De kantonrechter heeft overwogen dat laaggeletterdheid en analfabetisme kwalificeerbaar zijn als een geestelijke toestand. De belangenbehartiging van de rechthebbende kan niet met minder ingrijpende maatregelen worden bewerkstelligd, aangezien budgetbeheer niet afdoende is gebleken om financiële problemen te voorkomen. De rechthebbende kan niet worden verwacht dat zij door het volgen van een taalcursus het vereiste niveau behaalt om volwaardig te functioneren in de samenleving. Daarom is onderbewindstelling de juiste maatregel.

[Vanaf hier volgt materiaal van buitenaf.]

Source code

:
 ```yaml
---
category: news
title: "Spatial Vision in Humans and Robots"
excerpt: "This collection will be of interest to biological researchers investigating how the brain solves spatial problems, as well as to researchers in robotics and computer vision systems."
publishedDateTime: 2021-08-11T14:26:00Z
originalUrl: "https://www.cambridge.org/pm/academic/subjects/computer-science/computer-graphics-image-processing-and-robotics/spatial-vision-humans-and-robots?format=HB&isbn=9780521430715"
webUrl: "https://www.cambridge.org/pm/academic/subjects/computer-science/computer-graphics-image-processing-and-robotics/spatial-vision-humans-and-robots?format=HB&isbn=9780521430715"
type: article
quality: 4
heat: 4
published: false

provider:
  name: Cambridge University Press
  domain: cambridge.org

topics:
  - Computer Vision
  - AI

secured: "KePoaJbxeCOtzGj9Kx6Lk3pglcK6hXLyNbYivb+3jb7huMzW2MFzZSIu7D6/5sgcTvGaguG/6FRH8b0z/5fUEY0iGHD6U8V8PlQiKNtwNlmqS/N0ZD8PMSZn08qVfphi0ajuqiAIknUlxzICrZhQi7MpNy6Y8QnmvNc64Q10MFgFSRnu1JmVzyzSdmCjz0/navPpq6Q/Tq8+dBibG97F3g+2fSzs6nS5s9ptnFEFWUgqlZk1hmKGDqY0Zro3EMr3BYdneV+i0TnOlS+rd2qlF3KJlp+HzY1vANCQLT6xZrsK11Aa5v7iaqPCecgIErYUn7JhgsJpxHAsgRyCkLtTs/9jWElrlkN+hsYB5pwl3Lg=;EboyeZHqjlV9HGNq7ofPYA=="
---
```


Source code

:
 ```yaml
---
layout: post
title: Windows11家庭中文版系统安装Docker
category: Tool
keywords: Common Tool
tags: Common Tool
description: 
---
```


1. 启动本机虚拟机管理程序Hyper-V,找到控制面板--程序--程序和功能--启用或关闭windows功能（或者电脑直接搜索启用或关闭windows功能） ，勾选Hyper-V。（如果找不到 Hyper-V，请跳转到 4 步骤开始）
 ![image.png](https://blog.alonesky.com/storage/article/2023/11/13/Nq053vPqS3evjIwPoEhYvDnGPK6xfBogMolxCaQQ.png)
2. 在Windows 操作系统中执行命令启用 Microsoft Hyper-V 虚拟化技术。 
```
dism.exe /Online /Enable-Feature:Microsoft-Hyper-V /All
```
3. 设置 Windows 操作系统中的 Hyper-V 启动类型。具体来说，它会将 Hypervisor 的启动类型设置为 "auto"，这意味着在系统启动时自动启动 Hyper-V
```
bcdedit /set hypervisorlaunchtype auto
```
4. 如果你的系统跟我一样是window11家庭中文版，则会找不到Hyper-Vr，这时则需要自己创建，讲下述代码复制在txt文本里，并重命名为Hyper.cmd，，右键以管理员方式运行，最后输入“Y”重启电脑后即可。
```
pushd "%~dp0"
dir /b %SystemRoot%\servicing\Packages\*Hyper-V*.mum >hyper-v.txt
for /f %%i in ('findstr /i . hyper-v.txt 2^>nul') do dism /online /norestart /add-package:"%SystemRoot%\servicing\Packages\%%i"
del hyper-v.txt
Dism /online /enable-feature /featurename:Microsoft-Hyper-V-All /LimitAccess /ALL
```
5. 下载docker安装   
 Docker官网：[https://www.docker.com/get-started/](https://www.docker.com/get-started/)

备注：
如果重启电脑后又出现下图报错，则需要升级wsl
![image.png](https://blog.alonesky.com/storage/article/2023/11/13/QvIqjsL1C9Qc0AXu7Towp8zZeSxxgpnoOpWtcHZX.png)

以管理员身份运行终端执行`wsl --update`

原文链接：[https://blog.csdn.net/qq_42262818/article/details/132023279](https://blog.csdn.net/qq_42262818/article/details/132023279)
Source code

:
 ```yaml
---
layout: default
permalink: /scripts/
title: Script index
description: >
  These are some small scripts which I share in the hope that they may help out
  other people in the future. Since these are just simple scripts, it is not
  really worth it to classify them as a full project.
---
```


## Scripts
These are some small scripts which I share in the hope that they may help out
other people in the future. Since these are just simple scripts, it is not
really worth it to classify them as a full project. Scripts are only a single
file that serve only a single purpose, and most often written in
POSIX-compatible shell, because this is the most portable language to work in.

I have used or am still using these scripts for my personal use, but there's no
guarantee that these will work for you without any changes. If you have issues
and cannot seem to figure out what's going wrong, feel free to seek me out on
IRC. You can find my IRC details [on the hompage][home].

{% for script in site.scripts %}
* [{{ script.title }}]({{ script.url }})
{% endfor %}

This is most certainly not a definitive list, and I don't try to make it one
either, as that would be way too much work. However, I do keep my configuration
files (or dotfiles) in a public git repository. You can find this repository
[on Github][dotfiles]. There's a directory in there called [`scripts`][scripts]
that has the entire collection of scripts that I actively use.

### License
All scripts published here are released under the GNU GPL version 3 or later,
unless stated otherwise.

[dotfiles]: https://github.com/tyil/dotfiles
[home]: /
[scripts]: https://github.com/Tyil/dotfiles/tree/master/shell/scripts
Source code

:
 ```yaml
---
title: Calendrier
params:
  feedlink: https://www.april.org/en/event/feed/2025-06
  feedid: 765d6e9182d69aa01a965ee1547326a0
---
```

De beschikking bepaalt dat de bewindvoerder de kosten van zijn werkzaamheden ten laste van het vermogen van de rechthebbende mag brengen. De beschikking zal worden ingeschreven in het Centraal Curatele- en bewindregister, zoals voorgeschreven in artikel 1:391 BW. De kantonrechter heeft de voorgestelde bewindvoerder, Stichting Christelijke Schuldhulp, benoemd, en er zijn geen bezwaren tegen deze benoeming gerezen. De beschikking is openbaar uitgesproken in aanwezigheid van de griffier.